The following performance tests will highlight this importance.  

TEC Crush Perfomance Test

Under most well installations or dynamic production scenarios, TEC is damaged via crush events, tubing movement, or vibration wear.

Encapsulation provides an additional layer of protection for higher vibration environments. The previous pictures comparing our 4mm (0.160″) TEC to the competition clearly illustrate a significant difference in quality.

Another way to showcase this quality variation is to conduct TEC crush tests. Here at GEO PSI we follow the UL 2225 UL standard, utilizing the crush test procedure defined in UL 1569.

This standard requires the TEC to withstand a crushing force of up to 1500 Lb-F (Pound-Force). For this report, each test continued past the 1,500 lbs to catastrophic failure. The diagram below illustrates the test apparatus used to conduct crush tests.

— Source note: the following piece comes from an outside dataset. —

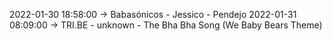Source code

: 2022-01-30 18:58:00 -> Babasónicos - Jessico - Pendejo
2022-01-31 08:09:00 -> TRI.BE - unknown - The Bha Bha Song (We Baby Bears Theme)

Crush-Test-Illustration-GEO-PSI

Figure 2: TEC Crush Test Illustration

These crush test results illustrate that our 4mm (0.160″) TEC outperformed the Competitor TEC by more than three times. The reason for this significant difference is design geometry, higher quality raw materials, state-of-the-art manufacturing processes, and best-in-class QA/QC.

The graph below illustrates these test results.

TEC-Crush-Test-Results-GEO-PSI

Figure 3: 4mm (0.160″) TEC Crush Test Results Graph (GEO PSI vs. Competitor E)

Interestingly, as both TEC’s were taken to catastrophic failure during crush tests one performed significantly better than the other.

The positive observation was that our TEC kept its integrity with no fissures or breakage while the competitor’s TEC split along the weld line. These results further highlight the significant quality difference between TEC’s.   

TEC-Weld-Integrity-After-Crush-GEO-PSI

Conclusion

The conclusion of this post is simple – not all TEC’s are created equally!

There is a justified cost associated with quality, and catastrophic failures associated with sub-par products are a real risk for consideration.